Task to complete =
Quote exactly and only this range of lines in the data below: the line that holds "joining two datasets" to the line that holds "#### Summary", both included.

Data =

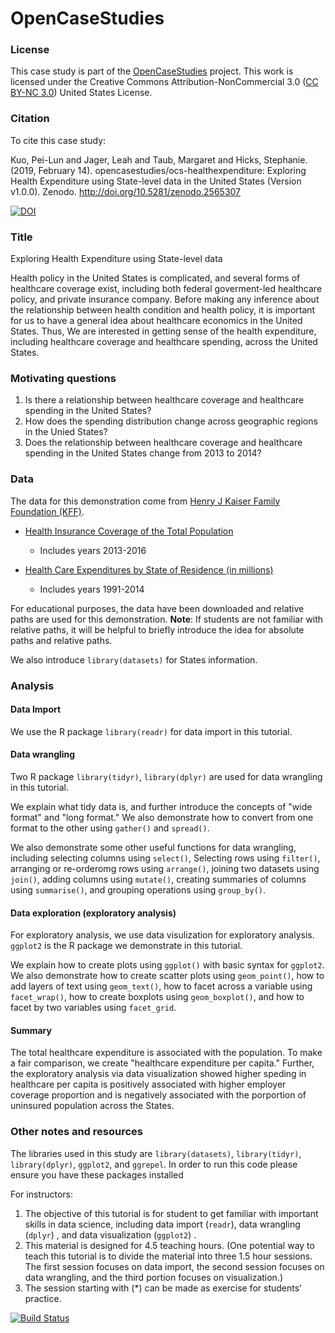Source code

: # OpenCaseStudies

### License 

This case study is part of the [OpenCaseStudies]() project. This work is licensed under the Creative Commons Attribution-NonCommercial 3.0 ([CC BY-NC 3.0](https://creativecommons.org/licenses/by-nc/3.0/us/)) United States License.

### Citation 

To cite this case study:

Kuo, Pei-Lun and Jager, Leah and Taub, Margaret and Hicks, Stephanie. (2019, February 14). opencasestudies/ocs-healthexpenditure: Exploring Health Expenditure using State-level data in the United States (Version v1.0.0). Zenodo. http://doi.org/10.5281/zenodo.2565307

[![DOI](https://zenodo.org/badge/151142096.svg)](https://zenodo.org/badge/latestdoi/151142096)

### Title 

Exploring Health Expenditure using State-level data 

Health policy in the United States is complicated, and several 
forms of healthcare coverage exist, including both federal 
goverment-led healthcare policy, and private insurance company.
Before making any inference about the relationship between 
health condition and health policy, it is important for us to 
have a general idea about healthcare economics in the United 
States. Thus, We are interested in getting sense of the health
expenditure, including healthcare coverage and healthcare spending,
across the United States.  

### Motivating questions

1. Is there a relationship between healthcare coverage and
healthcare spending in the United States?   
2. How does the spending distribution change across geographic 
regions in the Unied States?  
3. Does the relationship between healthcare coverage and 
healthcare spending in the United States change from 2013 to 2014?  

### Data

The data for this demonstration come from
[Henry J Kaiser Family Foundation (KFF)](https://www.kff.org). 

- [Health Insurance Coverage of the Total Population](https://www.kff.org/other/state-indicator/total-population/)
  - Includes years 2013-2016
  
- [Health Care Expenditures by State of Residence (in millions)](https://www.kff.org/other/state-indicator/health-care-expenditures-by-state-of-residence-in-millions/)
  - Includes years 1991-2014
 
For educational purposes, the data have been downloaded 
and relative paths are used for this demonstration.
**Note**: If students are not familiar with relative paths,
it will be helpful to briefly introduce the idea for absolute
paths and relative paths.

We also introduce `library(datasets)` for States information.

### Analysis 

#### Data Import 

We use the R package `library(readr)` for data import in this tutorial.  

#### Data wrangling 

Two R package `library(tidyr)`, `library(dplyr)` are used for data wrangling in this tutorial.  

We explain what tidy data is, and further introduce the concepts of "wide format" 
and "long format." We also demonstrate how to convert from one format to the other using 
`gather()` and `spread()`.

We also demonstrate some other useful functions for data wrangling, including 
selecting columns using `select()`, 
Selecting rows using `filter()`, 
arranging or re-orderomg rows using `arrange()`, 
joining two datasets using `join()`, 
adding columns using `mutate()`, 
creating summaries of columns using `summarise()`, 
and grouping operations using `group_by()`. 

#### Data exploration (exploratory analysis)   

For exploratory analysis, we use data visulization for exploratory analysis. `ggplot2` is the R package 
we demonstrate in this tutorial. 

We explain how to create plots using `ggplot()` with basic syntax for `ggplot2`. 
We also demonstrate how to create scatter plots using `geom_point()`,
how to add layers of text using `geom_text()`, 
how to facet across a variable using `facet_wrap()`, 
how to create boxplots using `geom_boxplot()`, 
and how to facet by two variables using `facet_grid`. 

#### Summary   

The total healthcare expenditure is associated with 
the population. To make a fair comparison, 
we create "healthcare expenditure per capita." 
Further, the exploratory analysis via data visualization showed 
higher speding in healthcare per capita 
is positively associated with higher 
employer coverage proportion and is 
negatively associated with the porportion 
of uninsured population across the States. 

### Other notes and resources 

The libraries used in this study are `library(datasets)`, 
`library(tidyr)`, `library(dplyr)`, `ggplot2`, and 
`ggrepel`. In order to run this code please ensure 
you have these packages installed

For instructors:  

1. The objective of this tutorial is for student to get familiar with 
important skills in data science, including data import (`readr`), 
data wrangling (`dplyr`) , and data visualization (`ggplot2`) .    
2. This material is designed for 4.5 teaching hours. (One potential way 
to teach this tutorial is to divide the material into three 1.5 hour sessions. The 
first session focuses on data import, the second session focuses on data 
wrangling, and the third portion focuses on visualization.)    
3. The session starting with (*) can be made as exercise for students' practice.

[![Build Status](https://travis-ci.org/opencasestudies/ocs-healthexpenditure.svg?branch=master)](https://travis-ci.org/opencasestudies/ocs-healthexpenditure)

Answer section =
joining two datasets using `join()`, 
adding columns using `mutate()`, 
creating summaries of columns using `summarise()`, 
and grouping operations using `group_by()`. 

#### Data exploration (exploratory analysis)   

For exploratory analysis, we use data visulization for exploratory analysis. `ggplot2` is the R package 
we demonstrate in this tutorial. 

We explain how to create plots using `ggplot()` with basic syntax for `ggplot2`. 
We also demonstrate how to create scatter plots using `geom_point()`,
how to add layers of text using `geom_text()`, 
how to facet across a variable using `facet_wrap()`, 
how to create boxplots using `geom_boxplot()`, 
and how to facet by two variables using `facet_grid`. 

#### Summary   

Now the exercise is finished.